→ PROBLEM TO SOLVE:
Each line of the records below that holds "wordt" should be returned.

======== SOURCE DATA

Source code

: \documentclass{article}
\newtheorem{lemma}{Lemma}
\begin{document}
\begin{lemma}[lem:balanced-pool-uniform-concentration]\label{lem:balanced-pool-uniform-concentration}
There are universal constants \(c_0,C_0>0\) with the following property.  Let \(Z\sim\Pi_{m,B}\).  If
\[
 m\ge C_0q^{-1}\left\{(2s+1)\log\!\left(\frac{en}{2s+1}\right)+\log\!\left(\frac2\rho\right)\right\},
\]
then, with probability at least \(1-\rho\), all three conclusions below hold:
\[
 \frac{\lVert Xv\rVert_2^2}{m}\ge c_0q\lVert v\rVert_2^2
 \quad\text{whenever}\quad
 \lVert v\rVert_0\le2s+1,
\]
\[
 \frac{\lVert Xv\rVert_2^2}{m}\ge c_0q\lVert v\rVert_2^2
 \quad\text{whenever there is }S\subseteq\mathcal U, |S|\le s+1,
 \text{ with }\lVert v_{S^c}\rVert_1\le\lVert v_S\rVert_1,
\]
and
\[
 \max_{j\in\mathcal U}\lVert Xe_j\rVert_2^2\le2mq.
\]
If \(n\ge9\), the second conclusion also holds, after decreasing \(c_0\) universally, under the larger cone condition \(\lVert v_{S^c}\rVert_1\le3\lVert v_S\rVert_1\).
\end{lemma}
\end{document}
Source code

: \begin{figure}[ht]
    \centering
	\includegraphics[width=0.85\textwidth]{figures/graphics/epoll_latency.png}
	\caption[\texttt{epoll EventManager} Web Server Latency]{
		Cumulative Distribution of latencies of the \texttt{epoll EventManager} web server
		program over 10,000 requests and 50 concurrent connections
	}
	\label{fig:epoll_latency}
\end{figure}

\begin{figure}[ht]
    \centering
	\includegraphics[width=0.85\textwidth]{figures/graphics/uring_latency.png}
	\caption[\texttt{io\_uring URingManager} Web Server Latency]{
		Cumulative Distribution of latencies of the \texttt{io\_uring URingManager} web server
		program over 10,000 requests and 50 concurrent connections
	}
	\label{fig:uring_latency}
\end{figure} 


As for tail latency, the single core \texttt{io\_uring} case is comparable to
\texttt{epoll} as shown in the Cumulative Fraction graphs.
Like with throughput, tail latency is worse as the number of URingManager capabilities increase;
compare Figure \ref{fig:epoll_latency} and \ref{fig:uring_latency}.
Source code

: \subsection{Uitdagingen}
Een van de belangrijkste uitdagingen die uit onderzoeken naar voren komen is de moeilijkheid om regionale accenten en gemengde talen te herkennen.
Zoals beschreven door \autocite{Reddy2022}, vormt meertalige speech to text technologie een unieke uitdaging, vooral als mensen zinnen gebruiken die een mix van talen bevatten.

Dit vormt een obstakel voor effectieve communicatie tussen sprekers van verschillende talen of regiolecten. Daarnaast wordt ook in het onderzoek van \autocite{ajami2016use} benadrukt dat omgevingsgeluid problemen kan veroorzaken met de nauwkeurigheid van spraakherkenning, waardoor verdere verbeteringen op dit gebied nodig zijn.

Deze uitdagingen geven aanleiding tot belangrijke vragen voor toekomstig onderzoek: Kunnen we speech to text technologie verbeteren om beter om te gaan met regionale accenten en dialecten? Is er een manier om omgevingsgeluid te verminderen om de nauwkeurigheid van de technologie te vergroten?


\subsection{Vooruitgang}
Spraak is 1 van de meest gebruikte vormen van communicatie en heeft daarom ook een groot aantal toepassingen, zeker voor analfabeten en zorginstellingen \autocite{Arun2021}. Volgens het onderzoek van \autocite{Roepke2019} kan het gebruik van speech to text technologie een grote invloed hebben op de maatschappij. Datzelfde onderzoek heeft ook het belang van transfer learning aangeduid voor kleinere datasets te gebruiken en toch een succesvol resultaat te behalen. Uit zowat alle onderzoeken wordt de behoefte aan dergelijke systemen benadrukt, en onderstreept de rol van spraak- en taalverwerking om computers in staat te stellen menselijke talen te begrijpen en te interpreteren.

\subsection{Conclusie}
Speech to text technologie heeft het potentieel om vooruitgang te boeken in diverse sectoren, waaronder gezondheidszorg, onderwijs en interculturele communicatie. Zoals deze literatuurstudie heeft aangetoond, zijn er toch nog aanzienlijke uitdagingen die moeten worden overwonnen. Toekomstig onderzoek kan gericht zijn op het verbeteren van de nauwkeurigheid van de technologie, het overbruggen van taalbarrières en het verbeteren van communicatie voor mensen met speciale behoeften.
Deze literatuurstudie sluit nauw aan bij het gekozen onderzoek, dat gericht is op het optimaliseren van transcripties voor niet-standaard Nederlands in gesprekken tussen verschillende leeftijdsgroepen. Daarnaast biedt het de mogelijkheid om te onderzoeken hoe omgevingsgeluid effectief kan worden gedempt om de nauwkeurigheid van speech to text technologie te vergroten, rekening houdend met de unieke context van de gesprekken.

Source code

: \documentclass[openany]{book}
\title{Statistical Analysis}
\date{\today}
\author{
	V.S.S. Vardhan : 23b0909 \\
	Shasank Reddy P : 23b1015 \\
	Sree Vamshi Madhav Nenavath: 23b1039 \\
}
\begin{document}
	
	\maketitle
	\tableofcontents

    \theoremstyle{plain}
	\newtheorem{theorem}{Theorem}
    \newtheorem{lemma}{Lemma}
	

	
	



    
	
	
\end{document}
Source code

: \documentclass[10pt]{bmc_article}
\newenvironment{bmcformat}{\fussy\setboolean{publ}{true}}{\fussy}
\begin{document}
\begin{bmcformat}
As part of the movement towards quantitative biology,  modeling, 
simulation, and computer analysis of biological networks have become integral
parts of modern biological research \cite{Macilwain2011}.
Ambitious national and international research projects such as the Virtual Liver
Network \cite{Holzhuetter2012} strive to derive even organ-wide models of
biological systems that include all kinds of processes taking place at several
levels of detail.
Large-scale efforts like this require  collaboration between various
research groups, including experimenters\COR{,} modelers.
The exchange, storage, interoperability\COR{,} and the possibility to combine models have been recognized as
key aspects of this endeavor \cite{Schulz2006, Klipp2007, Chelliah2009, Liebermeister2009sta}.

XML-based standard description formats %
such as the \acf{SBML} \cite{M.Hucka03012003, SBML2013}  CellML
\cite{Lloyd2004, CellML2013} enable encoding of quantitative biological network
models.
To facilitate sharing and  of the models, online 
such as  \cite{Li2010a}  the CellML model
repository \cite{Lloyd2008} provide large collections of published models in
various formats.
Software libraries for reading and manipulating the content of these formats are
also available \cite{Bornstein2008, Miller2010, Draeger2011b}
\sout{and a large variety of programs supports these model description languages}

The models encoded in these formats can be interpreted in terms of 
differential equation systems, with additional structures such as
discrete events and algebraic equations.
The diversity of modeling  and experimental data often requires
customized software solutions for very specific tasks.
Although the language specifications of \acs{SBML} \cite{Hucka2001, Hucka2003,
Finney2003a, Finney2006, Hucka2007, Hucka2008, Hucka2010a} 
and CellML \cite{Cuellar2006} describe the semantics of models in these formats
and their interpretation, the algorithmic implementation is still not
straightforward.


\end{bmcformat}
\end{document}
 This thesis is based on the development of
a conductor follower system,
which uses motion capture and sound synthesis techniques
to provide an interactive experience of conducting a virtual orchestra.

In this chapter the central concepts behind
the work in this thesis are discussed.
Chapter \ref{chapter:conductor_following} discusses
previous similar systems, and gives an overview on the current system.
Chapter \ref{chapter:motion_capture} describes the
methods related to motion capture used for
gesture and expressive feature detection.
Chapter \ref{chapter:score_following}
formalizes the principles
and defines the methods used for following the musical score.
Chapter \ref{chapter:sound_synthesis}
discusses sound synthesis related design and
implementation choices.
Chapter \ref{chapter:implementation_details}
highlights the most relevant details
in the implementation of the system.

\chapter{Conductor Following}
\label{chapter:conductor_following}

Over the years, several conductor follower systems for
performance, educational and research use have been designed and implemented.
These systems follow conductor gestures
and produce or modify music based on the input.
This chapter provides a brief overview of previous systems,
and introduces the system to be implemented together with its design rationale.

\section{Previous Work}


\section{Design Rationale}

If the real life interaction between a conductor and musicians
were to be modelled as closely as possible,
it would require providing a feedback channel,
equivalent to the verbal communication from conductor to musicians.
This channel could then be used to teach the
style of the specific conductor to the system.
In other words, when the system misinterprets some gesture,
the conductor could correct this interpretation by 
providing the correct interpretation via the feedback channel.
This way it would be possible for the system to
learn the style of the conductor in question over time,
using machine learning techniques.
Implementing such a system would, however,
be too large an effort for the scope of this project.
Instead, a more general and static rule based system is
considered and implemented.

================

→ WRITTEN RESPONSE:
Dit vormt een obstakel voor effectieve communicatie tussen sprekers van verschillende talen of regiolecten. Daarnaast wordt ook in het onderzoek van \autocite{ajami2016use} benadrukt dat omgevingsgeluid problemen kan veroorzaken met de nauwkeurigheid van spraakherkenning, waardoor verdere verbeteringen op dit gebied nodig zijn.
Spraak is 1 van de meest gebruikte vormen van communicatie en heeft daarom ook een groot aantal toepassingen, zeker voor analfabeten en zorginstellingen \autocite{Arun2021}. Volgens het onderzoek van \autocite{Roepke2019} kan het gebruik van speech to text technologie een grote invloed hebben op de maatschappij. Datzelfde onderzoek heeft ook het belang van transfer learning aangeduid voor kleinere datasets te gebruiken en toch een succesvol resultaat te behalen. Uit zowat alle onderzoeken wordt de behoefte aan dergelijke systemen benadrukt, en onderstreept de rol van spraak- en taalverwerking om computers in staat te stellen menselijke talen te begrijpen en te interpreteren.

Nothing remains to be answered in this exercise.